■ What is expected ■
Give every line of the records exactly, please, from the first up to and including the one containing "exportierende VAU eine".

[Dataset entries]
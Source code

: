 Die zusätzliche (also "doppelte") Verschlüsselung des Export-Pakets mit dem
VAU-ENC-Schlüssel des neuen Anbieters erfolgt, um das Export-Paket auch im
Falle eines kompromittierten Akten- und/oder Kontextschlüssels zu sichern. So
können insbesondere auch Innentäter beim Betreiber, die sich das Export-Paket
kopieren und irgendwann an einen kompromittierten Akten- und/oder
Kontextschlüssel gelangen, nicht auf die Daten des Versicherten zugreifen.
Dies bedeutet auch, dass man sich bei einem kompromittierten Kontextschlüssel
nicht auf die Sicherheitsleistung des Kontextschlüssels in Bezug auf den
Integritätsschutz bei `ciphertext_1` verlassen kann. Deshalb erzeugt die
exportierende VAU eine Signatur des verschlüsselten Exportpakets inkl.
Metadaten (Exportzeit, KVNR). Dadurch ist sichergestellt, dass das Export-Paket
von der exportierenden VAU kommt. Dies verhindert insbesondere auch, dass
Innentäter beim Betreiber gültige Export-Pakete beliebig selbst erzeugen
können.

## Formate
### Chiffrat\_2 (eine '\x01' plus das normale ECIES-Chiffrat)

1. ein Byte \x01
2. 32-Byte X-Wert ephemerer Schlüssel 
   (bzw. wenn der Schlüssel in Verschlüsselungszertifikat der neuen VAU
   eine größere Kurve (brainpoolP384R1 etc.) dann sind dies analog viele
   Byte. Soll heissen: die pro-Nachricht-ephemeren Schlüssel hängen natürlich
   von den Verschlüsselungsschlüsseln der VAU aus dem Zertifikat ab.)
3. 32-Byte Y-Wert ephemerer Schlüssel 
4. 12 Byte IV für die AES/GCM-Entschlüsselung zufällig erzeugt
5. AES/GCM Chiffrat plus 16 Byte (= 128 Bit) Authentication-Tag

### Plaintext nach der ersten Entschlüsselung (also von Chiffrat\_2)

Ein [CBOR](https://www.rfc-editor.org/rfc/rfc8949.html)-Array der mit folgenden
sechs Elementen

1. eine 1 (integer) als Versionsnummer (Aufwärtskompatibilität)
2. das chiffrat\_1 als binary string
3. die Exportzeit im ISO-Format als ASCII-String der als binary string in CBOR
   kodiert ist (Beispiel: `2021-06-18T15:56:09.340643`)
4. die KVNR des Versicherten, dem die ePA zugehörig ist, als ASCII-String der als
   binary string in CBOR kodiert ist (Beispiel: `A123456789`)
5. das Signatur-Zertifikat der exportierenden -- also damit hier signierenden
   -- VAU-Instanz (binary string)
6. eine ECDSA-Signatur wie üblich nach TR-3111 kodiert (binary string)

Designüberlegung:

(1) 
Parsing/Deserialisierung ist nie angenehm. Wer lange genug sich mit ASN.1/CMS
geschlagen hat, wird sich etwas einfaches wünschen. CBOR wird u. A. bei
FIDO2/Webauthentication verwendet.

■ Response below ■
Source code

: Die zusätzliche (also "doppelte") Verschlüsselung des Export-Pakets mit dem
VAU-ENC-Schlüssel des neuen Anbieters erfolgt, um das Export-Paket auch im
Falle eines kompromittierten Akten- und/oder Kontextschlüssels zu sichern. So
können insbesondere auch Innentäter beim Betreiber, die sich das Export-Paket
kopieren und irgendwann an einen kompromittierten Akten- und/oder
Kontextschlüssel gelangen, nicht auf die Daten des Versicherten zugreifen.
Dies bedeutet auch, dass man sich bei einem kompromittierten Kontextschlüssel
nicht auf die Sicherheitsleistung des Kontextschlüssels in Bezug auf den
Integritätsschutz bei `ciphertext_1` verlassen kann. Deshalb erzeugt die
exportierende VAU eine Signatur des verschlüsselten Exportpakets inkl.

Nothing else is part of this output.